Data section Start Marker
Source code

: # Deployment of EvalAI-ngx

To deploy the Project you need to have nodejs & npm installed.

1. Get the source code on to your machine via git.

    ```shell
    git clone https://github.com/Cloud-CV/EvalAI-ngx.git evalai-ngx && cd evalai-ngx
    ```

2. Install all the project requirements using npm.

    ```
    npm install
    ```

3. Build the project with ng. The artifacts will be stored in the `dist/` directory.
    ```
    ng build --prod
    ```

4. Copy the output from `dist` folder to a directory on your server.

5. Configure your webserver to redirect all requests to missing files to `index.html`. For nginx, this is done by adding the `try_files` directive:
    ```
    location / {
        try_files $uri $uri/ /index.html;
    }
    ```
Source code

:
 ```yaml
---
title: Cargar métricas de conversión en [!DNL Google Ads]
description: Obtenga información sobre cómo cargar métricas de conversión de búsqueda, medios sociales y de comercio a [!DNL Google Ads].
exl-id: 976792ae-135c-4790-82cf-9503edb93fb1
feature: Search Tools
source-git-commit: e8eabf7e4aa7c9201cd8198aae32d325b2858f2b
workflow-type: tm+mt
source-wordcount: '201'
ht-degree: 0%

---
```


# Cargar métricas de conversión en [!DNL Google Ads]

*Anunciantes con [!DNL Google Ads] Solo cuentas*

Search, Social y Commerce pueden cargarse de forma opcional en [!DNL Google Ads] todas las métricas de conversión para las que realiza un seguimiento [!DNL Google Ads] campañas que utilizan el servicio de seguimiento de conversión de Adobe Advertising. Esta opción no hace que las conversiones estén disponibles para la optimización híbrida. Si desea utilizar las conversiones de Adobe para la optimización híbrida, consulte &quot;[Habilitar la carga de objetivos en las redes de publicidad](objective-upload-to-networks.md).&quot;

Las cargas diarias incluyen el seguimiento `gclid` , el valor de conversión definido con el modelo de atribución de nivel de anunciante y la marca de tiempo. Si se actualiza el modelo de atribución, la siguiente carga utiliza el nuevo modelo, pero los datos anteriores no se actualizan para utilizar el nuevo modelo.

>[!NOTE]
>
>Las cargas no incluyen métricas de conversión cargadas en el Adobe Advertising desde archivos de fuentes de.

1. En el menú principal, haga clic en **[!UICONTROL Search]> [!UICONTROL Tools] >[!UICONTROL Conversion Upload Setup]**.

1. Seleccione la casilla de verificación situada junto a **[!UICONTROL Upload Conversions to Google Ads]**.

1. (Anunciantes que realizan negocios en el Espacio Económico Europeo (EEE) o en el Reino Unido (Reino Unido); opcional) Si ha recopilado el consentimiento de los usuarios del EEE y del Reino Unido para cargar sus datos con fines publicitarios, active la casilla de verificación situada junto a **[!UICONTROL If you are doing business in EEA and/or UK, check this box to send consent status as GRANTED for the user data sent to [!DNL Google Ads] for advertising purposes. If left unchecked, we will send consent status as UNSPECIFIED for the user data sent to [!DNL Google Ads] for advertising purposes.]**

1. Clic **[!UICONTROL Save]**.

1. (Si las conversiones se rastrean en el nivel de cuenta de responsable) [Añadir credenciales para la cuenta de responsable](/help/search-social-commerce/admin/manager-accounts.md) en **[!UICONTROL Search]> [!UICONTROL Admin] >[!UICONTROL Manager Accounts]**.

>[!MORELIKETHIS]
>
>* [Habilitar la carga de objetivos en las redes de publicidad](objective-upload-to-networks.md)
Data section End Marker
- Action item -
The complete data is to be transcribed verbatim.

- Exercise answer -
Source code

: # Deployment of EvalAI-ngx

To deploy the Project you need to have nodejs & npm installed.

1. Get the source code on to your machine via git.

    ```shell
    git clone https://github.com/Cloud-CV/EvalAI-ngx.git evalai-ngx && cd evalai-ngx
    ```

2. Install all the project requirements using npm.

    ```
    npm install
    ```

3. Build the project with ng. The artifacts will be stored in the `dist/` directory.
    ```
    ng build --prod
    ```

4. Copy the output from `dist` folder to a directory on your server.

5. Configure your webserver to redirect all requests to missing files to `index.html`. For nginx, this is done by adding the `try_files` directive:
    ```
    location / {
        try_files $uri $uri/ /index.html;
    }
    ```
Source code

:
 ```yaml
---
title: Cargar métricas de conversión en [!DNL Google Ads]
description: Obtenga información sobre cómo cargar métricas de conversión de búsqueda, medios sociales y de comercio a [!DNL Google Ads].
exl-id: 976792ae-135c-4790-82cf-9503edb93fb1
feature: Search Tools
source-git-commit: e8eabf7e4aa7c9201cd8198aae32d325b2858f2b
workflow-type: tm+mt
source-wordcount: '201'
ht-degree: 0%

---
```


# Cargar métricas de conversión en [!DNL Google Ads]

*Anunciantes con [!DNL Google Ads] Solo cuentas*

Search, Social y Commerce pueden cargarse de forma opcional en [!DNL Google Ads] todas las métricas de conversión para las que realiza un seguimiento [!DNL Google Ads] campañas que utilizan el servicio de seguimiento de conversión de Adobe Advertising. Esta opción no hace que las conversiones estén disponibles para la optimización híbrida. Si desea utilizar las conversiones de Adobe para la optimización híbrida, consulte &quot;[Habilitar la carga de objetivos en las redes de publicidad](objective-upload-to-networks.md).&quot;

Las cargas diarias incluyen el seguimiento `gclid` , el valor de conversión definido con el modelo de atribución de nivel de anunciante y la marca de tiempo. Si se actualiza el modelo de atribución, la siguiente carga utiliza el nuevo modelo, pero los datos anteriores no se actualizan para utilizar el nuevo modelo.

>[!NOTE]
>
>Las cargas no incluyen métricas de conversión cargadas en el Adobe Advertising desde archivos de fuentes de.

1. En el menú principal, haga clic en **[!UICONTROL Search]> [!UICONTROL Tools] >[!UICONTROL Conversion Upload Setup]**.

1. Seleccione la casilla de verificación situada junto a **[!UICONTROL Upload Conversions to Google Ads]**.

1. (Anunciantes que realizan negocios en el Espacio Económico Europeo (EEE) o en el Reino Unido (Reino Unido); opcional) Si ha recopilado el consentimiento de los usuarios del EEE y del Reino Unido para cargar sus datos con fines publicitarios, active la casilla de verificación situada junto a **[!UICONTROL If you are doing business in EEA and/or UK, check this box to send consent status as GRANTED for the user data sent to [!DNL Google Ads] for advertising purposes. If left unchecked, we will send consent status as UNSPECIFIED for the user data sent to [!DNL Google Ads] for advertising purposes.]**

1. Clic **[!UICONTROL Save]**.

1. (Si las conversiones se rastrean en el nivel de cuenta de responsable) [Añadir credenciales para la cuenta de responsable](/help/search-social-commerce/admin/manager-accounts.md) en **[!UICONTROL Search]> [!UICONTROL Admin] >[!UICONTROL Manager Accounts]**.

>[!MORELIKETHIS]
>
>* [Habilitar la carga de objetivos en las redes de publicidad](objective-upload-to-networks.md)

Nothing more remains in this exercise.